- Opening Delimiter -
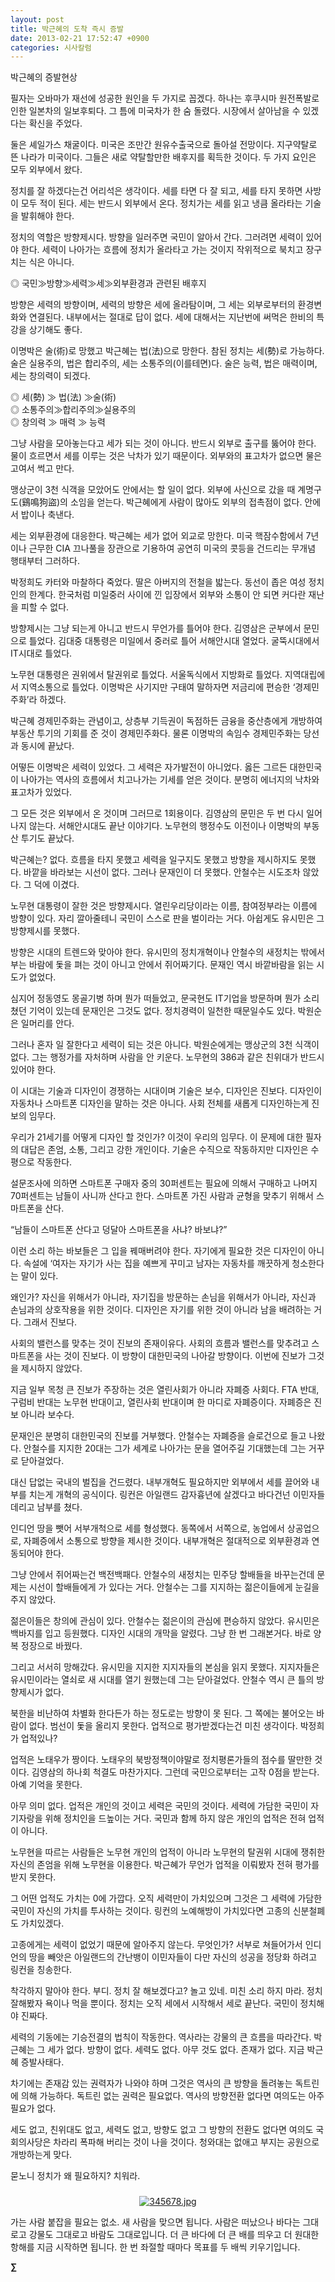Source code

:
 ```yaml
---
layout: post
title: 박근혜의 도착 즉시 증발
date: 2013-02-21 17:52:47 +0900
categories: 시사칼럼
---
```

박근혜의 증발현상 


  


필자는 오바마가 재선에 성공한 원인을 두 가지로 꼽겠다. 하나는 후쿠시마 원전폭발로 인한 일본차의 일보후퇴다. 그 틈에 미국차가 한 숨 돌렸다. 시장에서 살아남을 수 있겠다는 확신을 주었다. 


  


둘은 셰일가스 채굴이다. 미국은 조만간 원유수출국으로 돌아설 전망이다. 지구약탈로 뜬 나라가 미국이다. 그들은 새로 약탈할만한 배후지를 획득한 것이다. 두 가지 요인은 모두 외부에서 왔다. 


  


정치를 잘 하겠다는건 어리석은 생각이다. 세를 타면 다 잘 되고, 세를 타지 못하면 사방이 모두 적이 된다. 세는 반드시 외부에서 온다. 정치가는 세를 읽고 냉큼 올라타는 기술을 발휘해야 한다. 


  


정치의 역할은 방향제시다. 방향을 일러주면 국민이 알아서 간다. 그러려면 세력이 있어야 한다. 세력이 나아가는 흐름에 정치가 올라타고 가는 것이지 작위적으로 북치고 장구치는 식은 아니다. 


  


◎ 국민≫방향≫세력≫세≫외부환경과 관련된 배후지 


  


방향은 세력의 방향이며, 세력의 방향은 세에 올라탐이며, 그 세는 외부로부터의 환경변화와 연결된다. 내부에서는 절대로 답이 없다. 세에 대해서는 지난번에 써먹은 한비의 특강을 상기해도 좋다. 


  


이명박은 술(術)로 망했고 박근혜는 법(法)으로 망한다. 참된 정치는 세(勢)로 가능하다. 술은 실용주의, 법은 합리주의, 세는 소통주의(이를테면)다. 술은 능력, 법은 매력이며, 세는 창의력이 되겠다.


  


◎ 세(勢) ≫ 법(法) ≫술(術)   
◎ 소통주의≫합리주의≫실용주의   
◎ 창의력 ≫ 매력 ≫ 능력 


  


그냥 사람을 모아놓는다고 세가 되는 것이 아니다. 반드시 외부로 출구를 뚫어야 한다. 물이 흐르면서 세를 이루는 것은 낙차가 있기 때문이다. 외부와의 표고차가 없으면 물은 고여서 썩고 만다. 


  


맹상군이 3천 식객을 모았어도 안에서는 할 일이 없다. 외부에 사신으로 갔을 때 계명구도(鷄鳴狗盜)의 소임을 얻는다. 박근혜에게 사람이 많아도 외부의 접촉점이 없다. 안에서 밥이나 축낸다. 


  


세는 외부환경에 대응한다. 박근혜는 세가 없어 외교로 망한다. 미국 핵잠수함에서 7년이나 근무한 CIA 끄나풀을 장관으로 기용하여 공연히 미국의 콧등을 건드리는 무개념 행태부터 그러하다. 


  


박정희도 카터와 마찰하다 죽었다. 딸은 아버지의 전철을 밟는다. 동선이 좁은 여성 정치인의 한계다. 한국처럼 미일중러 사이에 낀 입장에서 외부와 소통이 안 되면 커다란 재난을 피할 수 없다. 


  


방향제시는 그냥 되는게 아니고 반드시 무언가를 틀어야 한다. 김영삼은 군부에서 문민으로 틀었다. 김대중 대통령은 미일에서 중러로 틀어 서해안시대 열었다. 굴뚝시대에서 IT시대로 틀었다. 


  


노무현 대통령은 권위에서 탈권위로 틀었다. 서울독식에서 지방화로 틀었다. 지역대립에서 지역소통으로 틀었다. 이명박은 사기지만 구태여 말하자면 저금리에 편승한 ‘경제민주화’라 하겠다. 


  


박근혜 경제민주화는 관념이고, 상층부 기득권이 독점하든 금융을 중산층에게 개방하여 부동산 투기의 기회를 준 것이 경제민주화다. 물론 이명박의 속임수 경제민주화는 당선과 동시에 끝났다. 


  


어떻든 이명박은 세력이 있었다. 그 세력은 자가발전이 아니었다. 옳든 그르든 대한민국이 나아가는 역사의 흐름에서 치고나가는 기세를 얻은 것이다. 분명히 에너지의 낙차와 표고차가 있었다. 


  


그 모든 것은 외부에서 온 것이며 그러므로 1회용이다. 김영삼의 문민은 두 번 다시 일어나지 않는다. 서해안시대도 끝난 이야기다. 노무현의 행정수도 이전이나 이명박의 부동산 투기도 끝났다. 


  


박근혜는? 없다. 흐름을 타지 못했고 세력을 일구지도 못했고 방향을 제시하지도 못했다. 바깥을 바라보는 시선이 없다. 그러나 문재인이 더 못했다. 안철수는 시도조차 않았다. 그 덕에 이겼다. 


  


노무현 대통령이 잘한 것은 방향제시다. 열린우리당이라는 이름, 참여정부라는 이름에 방향이 있다. 자리 깔아줄테니 국민이 스스로 판을 벌이라는 거다. 아쉽게도 유시민은 그 방향제시를 못했다. 


  


방향은 시대의 트렌드와 맞아야 한다. 유시민의 정치개혁이나 안철수의 새정치는 밖에서 부는 바람에 돛을 펴는 것이 아니고 안에서 쥐어짜기다. 문재인 역시 바깥바람을 읽는 시도가 없었다.


  


심지어 정동영도 몽골기병 하며 뭔가 떠들었고, 문국현도 IT기업을 방문하며 뭔가 소리쳤던 기억이 있는데 문재인은 그것도 없다. 정치경력이 일천한 때문일수도 있다. 박원순은 일머리를 안다.


  


그러나 혼자 일 잘한다고 세력이 되는 것은 아니다. 박원순에게는 맹상군의 3천 식객이 없다. 그는 행정가를 자처하며 사람을 안 키운다. 노무현의 386과 같은 친위대가 반드시 있어야 한다. 


  


이 시대는 기술과 디자인이 경쟁하는 시대이며 기술은 보수, 디자인은 진보다. 디자인이 자동차나 스마트폰 디자인을 말하는 것은 아니다. 사회 전체를 새롭게 디자인하는게 진보의 임무다. 


  


우리가 21세기를 어떻게 디자인 할 것인가? 이것이 우리의 임무다. 이 문제에 대한 필자의 대답은 존엄, 소통, 그리고 강한 개인이다. 기술은 수직으로 작동하지만 디자인은 수평으로 작동한다. 


  


설문조사에 의하면 스마트폰 구매자 중의 30퍼센트는 필요에 의해서 구매하고 나머지 70퍼센트는 남들이 사니까 산다고 한다. 스마트폰 가진 사람과 균형을 맞추기 위해서 스마트폰을 산다. 


  


“남들이 스마트폰 산다고 덩달아 스마트폰을 사냐? 바보냐?” 


  


이런 소리 하는 바보들은 그 입을 꿰매버려야 한다. 자기에게 필요한 것은 디자인이 아니다. 속설에 ‘여자는 자기가 사는 집을 예쁘게 꾸미고 남자는 자동차를 깨끗하게 청소한다는 말이 있다. 


  


왜인가? 자신을 위해서가 아니라, 자기집을 방문하는 손님을 위해서가 아니라, 자신과 손님과의 상호작용을 위한 것이다. 디자인은 자기를 위한 것이 아니라 남을 배려하는 거다. 그래서 진보다.


  


사회의 밸런스를 맞추는 것이 진보의 존재이유다. 사회의 흐름과 밸런스를 맞추려고 스마트폰을 사는 것이 진보다. 이 방향이 대한민국의 나아갈 방향이다. 이번에 진보가 그것을 제시하지 않았다. 


  


지금 일부 목청 큰 진보가 주장하는 것은 열린사회가 아니라 자폐증 사회다. FTA 반대, 구럼비 반대는 노무현 반대이고, 열린사회 반대이며 한 마디로 자폐증이다. 자폐증은 진보 아니라 보수다. 


  


문재인은 분명히 대한민국의 진보를 거부했다. 안철수는 자폐증을 슬로건으로 들고 나왔다. 안철수를 지지한 20대는 그가 세계로 나아가는 문을 열어주길 기대했는데 그는 거꾸로 닫아걸었다. 


  


대신 답없는 국내의 벌집을 건드렸다. 내부개혁도 필요하지만 외부에서 세를 끌어와 내부를 치는게 개혁의 공식이다. 링컨은 아일랜드 감자흉년에 살겠다고 바다건넌 이민자들 데리고 남부를 쳤다. 


  


인디언 땅을 뺏어 서부개척으로 세를 형성했다. 동쪽에서 서쪽으로, 농업에서 상공업으로, 자폐증에서 소통으로 방향을 제시한 것이다. 내부개혁은 절대적으로 외부환경과 연동되어야 한다. 


  


그냥 안에서 쥐어짜는건 백전백패다. 안철수의 새정치는 민주당 할배들을 바꾸는건데 문제는 시선이 할배들에게 가 있다는 거다. 안철수는 그를 지지하는 젊은이들에게 눈길을 주지 않았다. 


  


젊은이들은 창의에 관심이 있다. 안철수는 젊은이의 관심에 편승하지 않았다. 유시민은 백바지를 입고 등원했다. 디자인 시대의 개막을 알렸다. 그냥 한 번 그래본거다. 바로 양복 정장으로 바꿨다. 


  


그리고 서서히 망해갔다. 유시민을 지지한 지지자들의 본심을 읽지 못했다. 지지자들은 유시민이라는 열쇠로 새 시대를 열기 원했는데 그는 닫아걸었다. 안철수 역시 큰 틀의 방향제시가 없다. 


  


북한을 비난하여 차별화 한다든가 하는 정도로는 방향이 못 된다. 그 쪽에는 불어오는 바람이 없다. 범선이 돛을 올리지 못한다. 업적으로 평가받겠다는건 미친 생각이다. 박정희가 업적있나?


  


업적은 노태우가 짱이다. 노태우의 북방정책이야말로 정치평론가들의 점수를 딸만한 것이다. 김영삼의 하나회 척결도 마찬가지다. 그런데 국민으로부터는 고작 0점을 받는다. 아예 기억을 못한다. 


  


아무 의미 없다. 업적은 개인의 것이고 세력은 국민의 것이다. 세력에 가담한 국민이 자기자랑을 위해 정치인을 드높이는 거다. 국민과 함께 하지 않은 개인의 업적은 전혀 업적이 아니다. 


  


노무현을 따르는 사람들은 노무현 개인의 업적이 아니라 노무현의 탈권위 시대에 쟁취한 자신의 존엄을 위해 노무현을 이용한다. 박근혜가 무언가 업적을 이뤄봤자 전혀 평가를 받지 못한다. 


  


그 어떤 업적도 가치는 0에 가깝다. 오직 세력만이 가치있으며 그것은 그 세력에 가담한 국민이 자신의 가치를 투사하는 것이다. 링컨의 노예해방이 가치있다면 고종의 신분철폐도 가치있겠다.


  


고종에게는 세력이 없었기 때문에 알아주지 않는다. 무엇인가? 서부로 쳐들어가서 인디언의 땅을 빼앗은 아일랜드의 간난뱅이 이민자들이 다만 자신의 성공을 정당화 하려고 링컨을 칭송한다. 


  


착각하지 말아야 한다. 부디. 정치 잘 해보겠다고? 놀고 있네. 미친 소리 하지 마라. 정치 잘해봤자 욕이나 먹을 뿐이다. 정치는 오직 세에서 시작해서 세로 끝난다. 국민이 정치해야 진짜다.


  


세력의 기동에는 기승전결의 법칙이 작동한다. 역사라는 강물의 큰 흐름을 따라간다. 박근혜는 그 세가 없다. 방향이 없다. 세력도 없다. 아무 것도 없다. 존재가 없다. 지금 박근혜 증발사태다.


  


차기에는 존재감 있는 권력자가 나와야 하며 그것은 역사의 큰 방향을 돌려놓는 독트린에 의해 가능하다. 독트린 없는 권력은 필요없다. 역사의 방향전환 없다면 여의도는 아주 필요가 없다.


  


세도 없고, 친위대도 없고, 세력도 없고, 방향도 없고 그 방향의 전환도 없다면 여의도 국회의사당은 차라리 폭파해 버리는 것이 나을 것이다. 청와대는 없애고 부지는 공원으로 개방하는게 맞다. 


  


묻노니 정치가 왜 필요하지? 치워라. 


  




 ###


  




<p align="center">
  <a href="?mid=DonOh"><img alt="345678.jpg" src="files/attach/images/198/727/315/55.JPG" /> <br /></a> 
  
  <p>
  </p>가는 사람 붙잡을 필요는 없소. 새 사람을 맞으면 됩니다. 사람은 떠났으나 바다는 그대로고 강물도 그대로고 바람도 그대로입니다. 더 큰 바다에 더 큰 배를 띄우고 더 원대한 항해를 지금 시작하면 됩니다. 한 번 좌절할 때마다 목표를 두 배씩 키우기입니다. 
  
  <p>
  </p>
  
  <p>
    <b>∑</b> <br /><br />
  </p>
  
  <p>
  </p>
  
  <p>
  </p>
  
  <p>
  </p>
  
  <p>
  </p>
  
  <p>
  </p>
  
  <p>
  </p>
  
  <p>
  </p>
</p>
- Closing Delimiter -
• [BRIEF]
Only the count is wanted. Count the lines of the data above that include the string "대통령은".

• [WRITTEN SOLUTION]
2